The LOCKSS software continually monitors the content in each LOCKSS Box to ensure that it is being properly preserved, by cooperating over the Internet with other LOCKSS boxes to compare each box’s copies of the same content using technology that won an ACM research award:
- Once ingest is complete, the monitoring technology ensures that each LOCKSS Box has collected all intended content, thus preserving the authoritative version.
- The software monitors LOCKSS Boxes at regular intervals to determine whether any content has been damaged or lost, and can arrange for content repair from another LOCKSS Box.
The administrator of each LOCKSS Box can monitor the preservation status of the content in their Box, by looking at delivered content and the management tools available through the LOCKSS Box web administrative interface.
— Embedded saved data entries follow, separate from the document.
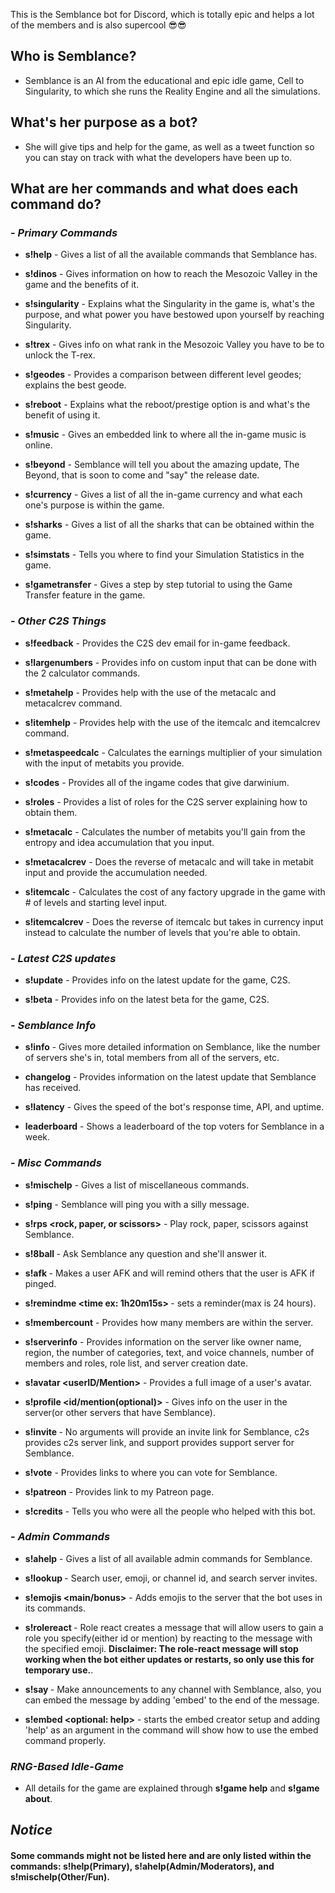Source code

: This is the Semblance bot for Discord, which is totally epic and helps a lot of the members and is also supercool 😎😎

## **Who is Semblance?**

- Semblance is an AI from the educational and epic idle game, Cell to Singularity, to which she runs the Reality Engine and all the simulations.

## **What's her purpose as a bot?**

- She will give tips and help for the game, as well as a tweet function so you can stay on track with what the developers have been up to.

## **What are her commands and what does each command do?**

### - *Primary Commands*

+ **s!help** - Gives a list of all the available commands that Semblance has.

- **s!dinos** - Gives information on how to reach the Mesozoic Valley in the game and the benefits of it.

- **s!singularity** - Explains what the Singularity in the game is, what's the purpose, and what power you have bestowed upon yourself by reaching Singularity.

- **s!trex** - Gives info on what rank in the Mesozoic Valley you have to be to unlock the T-rex.

- **s!geodes** - Provides a comparison between different level geodes; explains the best geode.

- **s!reboot** - Explains what the reboot/prestige option is and what's the benefit of using it.

- **s!music** - Gives an embedded link to where all the in-game music is online.

- **s!beyond** - Semblance will tell you about the amazing update, The Beyond, that is soon to come and "say" the release date.

- **s!currency** - Gives a list of all the in-game currency and what each one's purpose is within the game.

- **s!sharks** - Gives a list of all the sharks that can be obtained within the game.

- **s!simstats** - Tells you where to find your Simulation Statistics in the game.

- **s!gametransfer** - Gives a step by step tutorial to using the Game Transfer feature in the game.

### - *Other C2S Things*

- **s!feedback** - Provides the C2S dev email for in-game feedback.

- **s!largenumbers** - Provides info on custom input that can be done with the 2 calculator commands.

- **s!metahelp** - Provides help with the use of the metacalc and metacalcrev command.

- **s!itemhelp** - Provides help with the use of the itemcalc and itemcalcrev command.

- **s!metaspeedcalc** - Calculates the earnings multiplier of your simulation with the input of metabits you provide.

- **s!codes** - Provides all of the ingame codes that give darwinium.

- **s!roles** - Provides a list of roles for the C2S server explaining how to obtain them.

- **s!metacalc** - Calculates the number of metabits you'll gain from the entropy and idea accumulation that you input.

- **s!metacalcrev** - Does the reverse of metacalc and will take in metabit input and provide the accumulation needed.

- **s!itemcalc** - Calculates the cost of any factory upgrade in the game with # of levels and starting level input.

- **s!itemcalcrev** - Does the reverse of itemcalc but takes in currency input instead to calculate the number of levels that you're able to obtain.

### - *Latest C2S updates*

- **s!update** - Provides info on the latest update for the game, C2S.

- **s!beta** - Provides info on the latest beta for the game, C2S.

### - *Semblance Info*

- **s!info** - Gives more detailed information on Semblance, like the number of servers she's in, total members from all of the servers, etc.

- **changelog** - Provides information on the latest update that Semblance has received.

- **s!latency** - Gives the speed of the bot's response time, API, and uptime.

- **leaderboard** - Shows a leaderboard of the top voters for Semblance in a week.

### - *Misc Commands*

+ **s!mischelp** - Gives a list of miscellaneous commands.

- **s!ping** - Semblance will ping you with a silly message.

- **s!rps <rock, paper, or scissors>** - Play rock, paper, scissors against Semblance.

- **s!8ball <question>** - Ask Semblance any question and she'll answer it.

- **s!afk <reason>** - Makes a user AFK and will remind others that the user is AFK if pinged.

- **s!remindme <time ex: 1h20m15s> <reminder>** - sets a reminder(max is 24 hours).

- **s!membercount** - Provides how many members are within the server.

- **s!serverinfo** - Provides information on the server like owner name, region, the number of categories, text, and voice channels, number of members and roles, role list, and server creation date.

- **s!avatar <userID/Mention>** - Provides a full image of a user's avatar.

- **s!profile <id/mention(optional)>** - Gives info on the user in the server(or other servers that have Semblance).

- **s!invite <c2s or support>** - No arguments will provide an invite link for Semblance, c2s provides c2s server link, and support provides support server for Semblance.

- **s!vote** - Provides links to where you can vote for Semblance.

- **s!patreon** - Provides link to my Patreon page.

- **s!credits** - Tells you who were all the people who helped with this bot.

### - *Admin Commands*

+ **s!ahelp** - Gives a list of all available admin commands for Semblance.

- **s!lookup <ids or invite-link>** - Search user, emoji, or channel id, and search server invites.

- **s!emojis <main/bonus>** - Adds emojis to the server that the bot uses in its commands.

- **s!rolereact <emoji> <role> <message>** - Role react creates a message that will allow users to gain a role you specify(either id or mention) by reacting to the message with the specified emoji. **Disclaimer: The role-react message will stop working when the bot either updates or restarts, so only use this for temporary use.**.

- **s!say <channelMention> <message>** - Make announcements to any channel with Semblance, also, you can embed the message by adding 'embed' to the end of the message.

- **s!embed <optional: help>** - starts the embed creator setup and adding 'help' as an argument in the command will show how to use the embed command properly.

### *RNG-Based Idle-Game*
+ All details for the game are explained through **s!game help** and **s!game about**.

## *Notice*
#### Some commands might not be listed here and are only listed within the commands: **s!help**(Primary), **s!ahelp**(Admin/Moderators), and **s!mischelp**(Other/Fun).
An institution’s LOCKSS Box can provide readers with continual, seamless access to branded publisher content. The LOCKSS system preserves content at it’s original URL, critically retaining the content’s relationship to other web resources. An institution’s LOCKSS Box delivers content to authorized readers only when the publisher’s website is unavailable (subscription canceled, network traffic, publisher server down). The LOCKSS Program works to preserve, and to deliver to readers, the publisher’s original artifact, in other words – what the publisher published.
LOCKSS Boxes provide three main ways for readers to access the content they preserve: by proxying (i.e. acting like a web cache), by serving (acting like a web server) or by serving through integration with an OpenURL resolver.
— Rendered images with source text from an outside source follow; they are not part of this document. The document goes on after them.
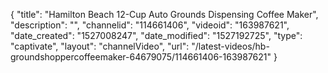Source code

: {
    "title": "Hamilton Beach 12-Cup Auto Grounds Dispensing Coffee Maker",
    "description": "",
    "channelid": "114661406",
    "videoid": "163987621",
    "date_created": "1527008247",
    "date_modified": "1527192725",
    "type": "captivate",
    "layout": "channelVideo",
    "url": "\/latest-videos\/hb-groundshoppercoffeemaker-64679075\/114661406-163987621"
}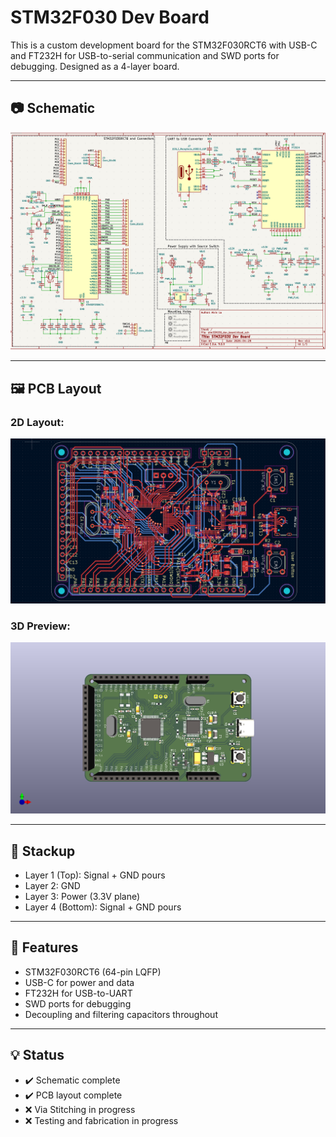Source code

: # STM32F030 Dev Board

This is a custom development board for the STM32F030RCT6 with USB-C and FT232H for USB-to-serial communication and SWD ports for debugging. Designed as a 4-layer board.

---

## 📷 Schematic

![Schematic](./images/schematic.png)

---

## 🖼️ PCB Layout

### 2D Layout:
![PCB Layout](./images/stm32f030_dev_board_2d.png)

### 3D Preview:
![3D View](./images/stm32f030_dev_board_3d.png)

---

## 🔧 Stackup

- Layer 1 (Top): Signal + GND pours
- Layer 2: GND
- Layer 3: Power (3.3V plane)
- Layer 4 (Bottom): Signal + GND pours

---

## 📌 Features

- STM32F030RCT6 (64-pin LQFP)
- USB-C for power and data
- FT232H for USB-to-UART
- SWD ports for debugging
- Decoupling and filtering capacitors throughout

---

## 💡 Status

- ✔️ Schematic complete
- ✔️ PCB layout complete
- ❌ Via Stitching in progress
- ❌ Testing and fabrication in progress
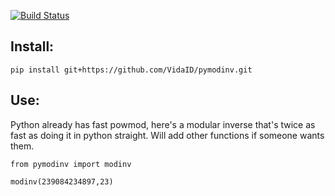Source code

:[![Build Status](https://travis-ci.com/VidaID/pymodinv.svg?branch=master)](https://travis-ci.com/VidaID/pymodinv)

## Install:

    pip install git+https://github.com/VidaID/pymodinv.git  

## Use:

Python already has fast powmod, here's a modular inverse that's twice as fast as doing it in python straight.   Will add other functions if someone wants them.

    from pymodinv import modinv
    
    modinv(239084234897,23)
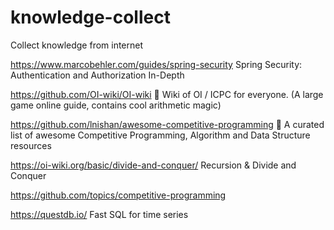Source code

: # knowledge-collect
Collect knowledge from internet


https://www.marcobehler.com/guides/spring-security
Spring Security: Authentication and Authorization In-Depth

https://github.com/OI-wiki/OI-wiki
🌟 Wiki of OI / ICPC for everyone. (A large game online guide, contains cool arithmetic magic)

https://github.com/lnishan/awesome-competitive-programming
💎 A curated list of awesome Competitive Programming, Algorithm and Data Structure resources

https://oi-wiki.org/basic/divide-and-conquer/
Recursion & Divide and Conquer

https://github.com/topics/competitive-programming


https://questdb.io/
Fast SQL for time series

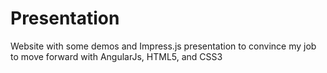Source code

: Presentation
============

Website with some demos and Impress.js presentation to convince my job to move forward with AngularJs, HTML5, and CSS3

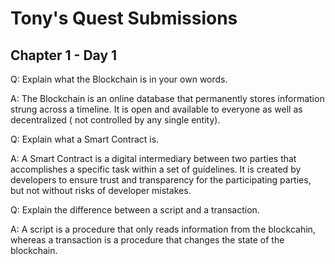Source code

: # Tony's Quest Submissions

## Chapter 1 - Day 1

Q:  Explain what the Blockchain is in your own words.

A:  The Blockchain is an online database that permanently stores information strung across a timeline. It is open and available to everyone as well as decentralized ( not controlled by any single entity).

Q:  Explain what a Smart Contract is.

A:  A Smart Contract is a digital intermediary between two parties that accomplishes a specific task within a set of guidelines. It is created by developers to ensure trust and transparency for the participating parties, but not without risks of developer mistakes.

Q:  Explain the difference between a script and a transaction.

A:  A script is a procedure that only reads information from the blockcahin, whereas a transaction is a procedure that changes the state of the blockchain.
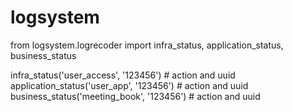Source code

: # logsystem

from logsystem.logrecoder import infra_status, application_status, business_status

infra_status('user_access', '123456') # action and uuid
application_status('user_app', '123456') # action and uuid
business_status('meeting_book', '123456') # action and uuid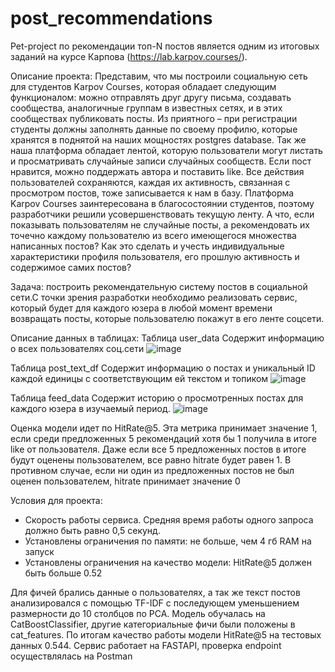 # post_recommendations
Pet-project по рекомендации топ-N постов является одним из итоговых заданий на курсе Карпова (https://lab.karpov.courses/).

Описание проекта: Представим, что мы построили социальную сеть для студентов Karpov Courses, которая обладает следующим функционалом: можно отправлять друг другу письма, создавать сообщества, аналогичные группам в известных сетях, и в этих сообществах публиковать посты.
Из приятного – при регистрации студенты должны заполнять данные по своему профилю, которые хранятся в поднятой на наших мощностях postgres database.
Так же наша платформа обладает лентой, которую пользователи могут листать и просматривать случайные записи случайных сообществ. Если пост нравится, можно поддержать автора и поставить like.
Все действия пользователей сохраняются, каждая их активность, связанная с просмотром постов, тоже записывается к нам в базу.
Платформа Karpov Courses заинтересована в благосостоянии студентов, поэтому разработчики решили усовершенствовать текущую ленту. А что, если показывать пользователям не случайные посты, а рекомендовать их точечно каждому пользователю из всего имеющегося множества написанных постов? Как это сделать и учесть индивидуальные характеристики профиля пользователя, его прошлую активность и содержимое самих постов? 

Задача: построить рекомендательную систему постов в социальной сети.С точки зрения разработки необходимо реализовать сервис, который будет для каждого юзера в любой момент времени возвращать посты, которые пользователю покажут в его ленте соцсети.

Описание данных в таблицах:
Таблица user_data
Cодержит информацию о всех пользователях соц.сети
![image](https://github.com/OlgaSemenova123/post_recommendations/assets/157280225/6fd97559-df14-4838-af5e-3ea51a7fe8b7)

Таблица post_text_df
Содержит информацию о постах и уникальный ID каждой единицы с соответствующим ей текстом и топиком
![image](https://github.com/OlgaSemenova123/post_recommendations/assets/157280225/96914c93-ad2f-46af-b093-de5daaed7878)

Таблица feed_data
Содержит историю о просмотренных постах для каждого юзера в изучаемый период.
![image](https://github.com/OlgaSemenova123/post_recommendations/assets/157280225/cf1e0973-7611-448d-99af-dad8d376b083)

Оценка модели идет по HitRate@5.
Эта метрика принимает значение 1, если среди предложенных 5 рекомендаций хотя бы 1 получила в итоге like от пользователя. Даже если все 5 предложенных постов в итоге будут оценены пользователем, все равно hitrate будет равен 1. В противном случае, если ни один из предложенных постов не был оценен пользователем, hitrate  принимает значение 0

Условия для проекта:
- Скорость работы сервиса. Средняя время работы одного запроса должно быть равно 0,5 секунд. 
- Установлены ограничения по памяти: не больше, чем 4 гб RAM на запуск 
- Установлены ограничения на качество модели: HitRate@5 должен быть больше 0.52
  
Для фичей брались данные о пользователях, а так же текст постов анализировался с помощью TF-IDF с последующем уменьшением размерности до 10 столбцов по PCA.
Модель обучалась на CatBoostClassifier, другие категориальные фичи были положены в cat_features.
По итогам качество работы модели HitRate@5 на тестовых данных 0.544. Сервис работает на FASTAPI, проверка endpoint осуществлялась на Postman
Proxying Institutions often run web proxies to allow off-campus users to access subscription content. Libraries that integrate their LOCKSS Box into a proxy (PAC Files, EZ Proxy, ICP, Squid) ensure a reader’s URL request is seamlessly fulfilled when the content is unavailable from the publisher’s website.
Basic Serving In the basic serving model, articles are accessed using a local URL pointing to the LOCKSS Box. The LOCKSS Box checks if the publisher will provide content to fulfill a reader’s request. If the content is not available from the publisher, the LOCKSS Box serves its own copy to the reader.
Post cancellation access to all preserved content is ensured as the content is under the library’s local custody.
Librarians administer their institution’s LOCKSS Boxes through a web browser that allows them to easily select new content for preservation, monitor content’s preservation status and a variety of other functions. The Stanford University LOCKSS staff provides support to LOCKSS Alliance participants.
Three audit and verification tools detail what content is in a library’s LOCKSS Box and the content’s preservation status.
- On demand, a LOCKSS Box produces a KBART (Knowledge Bases And Related Tools) report of the locally preserved content.
- A LOCKSS Box displays detailed preservation status for each Archival Unit. (An Archival Unit is typically a volume of a journal, or a complete book).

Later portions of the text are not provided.